*WHAT THIS TASK INVOLVES*
The job is to find each line of the records below that includes the word "google" and copy it.

*RECORDS PROVIDED*
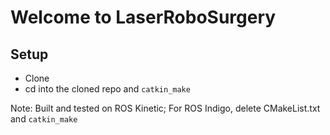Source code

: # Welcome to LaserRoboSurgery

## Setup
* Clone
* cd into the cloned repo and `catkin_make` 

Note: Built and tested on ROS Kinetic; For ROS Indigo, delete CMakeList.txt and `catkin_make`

==

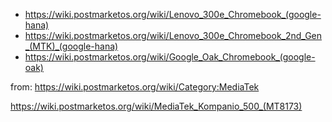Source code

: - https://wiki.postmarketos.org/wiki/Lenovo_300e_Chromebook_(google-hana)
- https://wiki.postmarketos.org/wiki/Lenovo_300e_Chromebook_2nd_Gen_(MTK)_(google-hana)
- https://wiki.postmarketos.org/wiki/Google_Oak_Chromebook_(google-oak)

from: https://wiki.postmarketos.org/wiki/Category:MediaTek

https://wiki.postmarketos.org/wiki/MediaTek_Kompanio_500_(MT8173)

*ANSWER SECTION*
: - https://wiki.postmarketos.org/wiki/Lenovo_300e_Chromebook_(google-hana)
- https://wiki.postmarketos.org/wiki/Lenovo_300e_Chromebook_2nd_Gen_(MTK)_(google-hana)
- https://wiki.postmarketos.org/wiki/Google_Oak_Chromebook_(google-oak)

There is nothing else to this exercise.